▸ **Recorded data**
------------------------------------------------

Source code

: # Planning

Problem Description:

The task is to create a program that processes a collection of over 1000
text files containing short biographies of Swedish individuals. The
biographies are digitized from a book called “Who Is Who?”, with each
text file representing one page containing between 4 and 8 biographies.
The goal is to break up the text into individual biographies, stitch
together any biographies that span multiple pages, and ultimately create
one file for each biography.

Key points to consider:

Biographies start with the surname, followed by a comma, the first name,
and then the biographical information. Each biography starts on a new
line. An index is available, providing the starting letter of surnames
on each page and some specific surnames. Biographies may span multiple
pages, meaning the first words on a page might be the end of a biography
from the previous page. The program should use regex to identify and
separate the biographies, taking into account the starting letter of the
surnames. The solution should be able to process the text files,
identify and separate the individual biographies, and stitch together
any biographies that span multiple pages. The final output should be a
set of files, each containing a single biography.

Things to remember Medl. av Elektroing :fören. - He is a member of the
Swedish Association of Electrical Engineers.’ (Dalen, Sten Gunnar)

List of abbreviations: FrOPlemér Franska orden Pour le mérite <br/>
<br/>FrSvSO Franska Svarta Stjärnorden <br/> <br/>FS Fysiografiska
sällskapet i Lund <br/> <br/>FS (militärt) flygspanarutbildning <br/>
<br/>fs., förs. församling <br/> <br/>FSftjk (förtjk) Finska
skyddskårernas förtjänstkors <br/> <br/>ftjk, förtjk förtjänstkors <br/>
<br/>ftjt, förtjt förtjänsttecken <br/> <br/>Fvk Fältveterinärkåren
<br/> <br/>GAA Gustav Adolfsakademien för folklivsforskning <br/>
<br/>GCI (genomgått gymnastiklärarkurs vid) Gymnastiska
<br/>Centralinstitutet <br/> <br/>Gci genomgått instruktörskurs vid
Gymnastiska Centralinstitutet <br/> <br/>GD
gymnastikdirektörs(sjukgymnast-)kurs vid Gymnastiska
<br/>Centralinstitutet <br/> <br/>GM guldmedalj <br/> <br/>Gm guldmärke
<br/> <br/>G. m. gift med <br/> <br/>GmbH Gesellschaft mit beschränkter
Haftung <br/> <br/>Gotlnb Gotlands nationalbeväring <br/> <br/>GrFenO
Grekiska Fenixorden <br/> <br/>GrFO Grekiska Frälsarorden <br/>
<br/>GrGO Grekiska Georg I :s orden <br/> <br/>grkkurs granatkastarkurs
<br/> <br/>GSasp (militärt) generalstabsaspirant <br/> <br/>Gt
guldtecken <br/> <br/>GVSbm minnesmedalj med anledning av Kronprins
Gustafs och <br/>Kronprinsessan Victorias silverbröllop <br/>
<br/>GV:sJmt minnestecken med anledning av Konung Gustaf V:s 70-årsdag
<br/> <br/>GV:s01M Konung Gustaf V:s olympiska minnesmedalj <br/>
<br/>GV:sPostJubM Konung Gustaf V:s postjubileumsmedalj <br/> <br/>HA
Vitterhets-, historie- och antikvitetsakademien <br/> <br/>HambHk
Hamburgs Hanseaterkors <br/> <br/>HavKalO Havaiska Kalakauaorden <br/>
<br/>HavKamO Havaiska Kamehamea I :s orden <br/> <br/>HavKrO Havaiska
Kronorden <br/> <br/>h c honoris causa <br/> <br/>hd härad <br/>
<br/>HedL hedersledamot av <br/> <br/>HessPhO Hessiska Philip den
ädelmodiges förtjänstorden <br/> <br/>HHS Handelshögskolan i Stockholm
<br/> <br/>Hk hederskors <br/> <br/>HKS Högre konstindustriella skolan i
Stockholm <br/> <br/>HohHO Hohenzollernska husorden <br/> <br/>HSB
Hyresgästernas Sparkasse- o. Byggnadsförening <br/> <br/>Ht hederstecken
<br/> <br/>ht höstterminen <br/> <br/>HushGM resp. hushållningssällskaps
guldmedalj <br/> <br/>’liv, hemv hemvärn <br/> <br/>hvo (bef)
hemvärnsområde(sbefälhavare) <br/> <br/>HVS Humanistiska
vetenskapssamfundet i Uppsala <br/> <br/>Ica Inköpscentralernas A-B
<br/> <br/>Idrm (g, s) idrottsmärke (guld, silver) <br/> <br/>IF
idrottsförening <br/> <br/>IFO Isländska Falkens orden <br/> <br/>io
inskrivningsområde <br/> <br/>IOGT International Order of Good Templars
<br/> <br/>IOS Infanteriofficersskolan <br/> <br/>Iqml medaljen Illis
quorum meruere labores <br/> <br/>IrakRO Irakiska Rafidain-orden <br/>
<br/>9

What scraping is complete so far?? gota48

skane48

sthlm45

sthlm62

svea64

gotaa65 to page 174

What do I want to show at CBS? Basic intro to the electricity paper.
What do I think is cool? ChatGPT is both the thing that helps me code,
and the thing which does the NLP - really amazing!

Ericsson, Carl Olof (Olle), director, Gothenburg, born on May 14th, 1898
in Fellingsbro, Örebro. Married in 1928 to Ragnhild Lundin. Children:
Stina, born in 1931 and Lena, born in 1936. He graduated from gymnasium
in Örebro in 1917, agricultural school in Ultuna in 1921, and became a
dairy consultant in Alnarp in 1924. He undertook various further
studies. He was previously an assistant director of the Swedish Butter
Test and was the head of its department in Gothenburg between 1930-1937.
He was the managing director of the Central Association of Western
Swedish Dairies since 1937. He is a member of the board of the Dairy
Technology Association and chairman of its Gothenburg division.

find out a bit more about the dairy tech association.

------------------------------------------------

▸ **What you should do**
Take the lines above and retype all of them exactly.

▸ **Output of the task**
Source code

: # Planning

Problem Description:

The task is to create a program that processes a collection of over 1000
text files containing short biographies of Swedish individuals. The
biographies are digitized from a book called “Who Is Who?”, with each
text file representing one page containing between 4 and 8 biographies.
The goal is to break up the text into individual biographies, stitch
together any biographies that span multiple pages, and ultimately create
one file for each biography.

Key points to consider:

Biographies start with the surname, followed by a comma, the first name,
and then the biographical information. Each biography starts on a new
line. An index is available, providing the starting letter of surnames
on each page and some specific surnames. Biographies may span multiple
pages, meaning the first words on a page might be the end of a biography
from the previous page. The program should use regex to identify and
separate the biographies, taking into account the starting letter of the
surnames. The solution should be able to process the text files,
identify and separate the individual biographies, and stitch together
any biographies that span multiple pages. The final output should be a
set of files, each containing a single biography.

Things to remember Medl. av Elektroing :fören. - He is a member of the
Swedish Association of Electrical Engineers.’ (Dalen, Sten Gunnar)

List of abbreviations: FrOPlemér Franska orden Pour le mérite <br/>
<br/>FrSvSO Franska Svarta Stjärnorden <br/> <br/>FS Fysiografiska
sällskapet i Lund <br/> <br/>FS (militärt) flygspanarutbildning <br/>
<br/>fs., förs. församling <br/> <br/>FSftjk (förtjk) Finska
skyddskårernas förtjänstkors <br/> <br/>ftjk, förtjk förtjänstkors <br/>
<br/>ftjt, förtjt förtjänsttecken <br/> <br/>Fvk Fältveterinärkåren
<br/> <br/>GAA Gustav Adolfsakademien för folklivsforskning <br/>
<br/>GCI (genomgått gymnastiklärarkurs vid) Gymnastiska
<br/>Centralinstitutet <br/> <br/>Gci genomgått instruktörskurs vid
Gymnastiska Centralinstitutet <br/> <br/>GD
gymnastikdirektörs(sjukgymnast-)kurs vid Gymnastiska
<br/>Centralinstitutet <br/> <br/>GM guldmedalj <br/> <br/>Gm guldmärke
<br/> <br/>G. m. gift med <br/> <br/>GmbH Gesellschaft mit beschränkter
Haftung <br/> <br/>Gotlnb Gotlands nationalbeväring <br/> <br/>GrFenO
Grekiska Fenixorden <br/> <br/>GrFO Grekiska Frälsarorden <br/>
<br/>GrGO Grekiska Georg I :s orden <br/> <br/>grkkurs granatkastarkurs
<br/> <br/>GSasp (militärt) generalstabsaspirant <br/> <br/>Gt
guldtecken <br/> <br/>GVSbm minnesmedalj med anledning av Kronprins
Gustafs och <br/>Kronprinsessan Victorias silverbröllop <br/>
<br/>GV:sJmt minnestecken med anledning av Konung Gustaf V:s 70-årsdag
<br/> <br/>GV:s01M Konung Gustaf V:s olympiska minnesmedalj <br/>
<br/>GV:sPostJubM Konung Gustaf V:s postjubileumsmedalj <br/> <br/>HA
Vitterhets-, historie- och antikvitetsakademien <br/> <br/>HambHk
Hamburgs Hanseaterkors <br/> <br/>HavKalO Havaiska Kalakauaorden <br/>
<br/>HavKamO Havaiska Kamehamea I :s orden <br/> <br/>HavKrO Havaiska
Kronorden <br/> <br/>h c honoris causa <br/> <br/>hd härad <br/>
<br/>HedL hedersledamot av <br/> <br/>HessPhO Hessiska Philip den
ädelmodiges förtjänstorden <br/> <br/>HHS Handelshögskolan i Stockholm
<br/> <br/>Hk hederskors <br/> <br/>HKS Högre konstindustriella skolan i
Stockholm <br/> <br/>HohHO Hohenzollernska husorden <br/> <br/>HSB
Hyresgästernas Sparkasse- o. Byggnadsförening <br/> <br/>Ht hederstecken
<br/> <br/>ht höstterminen <br/> <br/>HushGM resp. hushållningssällskaps
guldmedalj <br/> <br/>’liv, hemv hemvärn <br/> <br/>hvo (bef)
hemvärnsområde(sbefälhavare) <br/> <br/>HVS Humanistiska
vetenskapssamfundet i Uppsala <br/> <br/>Ica Inköpscentralernas A-B
<br/> <br/>Idrm (g, s) idrottsmärke (guld, silver) <br/> <br/>IF
idrottsförening <br/> <br/>IFO Isländska Falkens orden <br/> <br/>io
inskrivningsområde <br/> <br/>IOGT International Order of Good Templars
<br/> <br/>IOS Infanteriofficersskolan <br/> <br/>Iqml medaljen Illis
quorum meruere labores <br/> <br/>IrakRO Irakiska Rafidain-orden <br/>
<br/>9

What scraping is complete so far?? gota48

skane48

sthlm45

sthlm62

svea64

gotaa65 to page 174

What do I want to show at CBS? Basic intro to the electricity paper.
What do I think is cool? ChatGPT is both the thing that helps me code,
and the thing which does the NLP - really amazing!

Ericsson, Carl Olof (Olle), director, Gothenburg, born on May 14th, 1898
in Fellingsbro, Örebro. Married in 1928 to Ragnhild Lundin. Children:
Stina, born in 1931 and Lena, born in 1936. He graduated from gymnasium
in Örebro in 1917, agricultural school in Ultuna in 1921, and became a
dairy consultant in Alnarp in 1924. He undertook various further
studies. He was previously an assistant director of the Swedish Butter
Test and was the head of its department in Gothenburg between 1930-1937.
He was the managing director of the Central Association of Western
Swedish Dairies since 1937. He is a member of the board of the Dairy
Technology Association and chairman of its Gothenburg division.

find out a bit more about the dairy tech association.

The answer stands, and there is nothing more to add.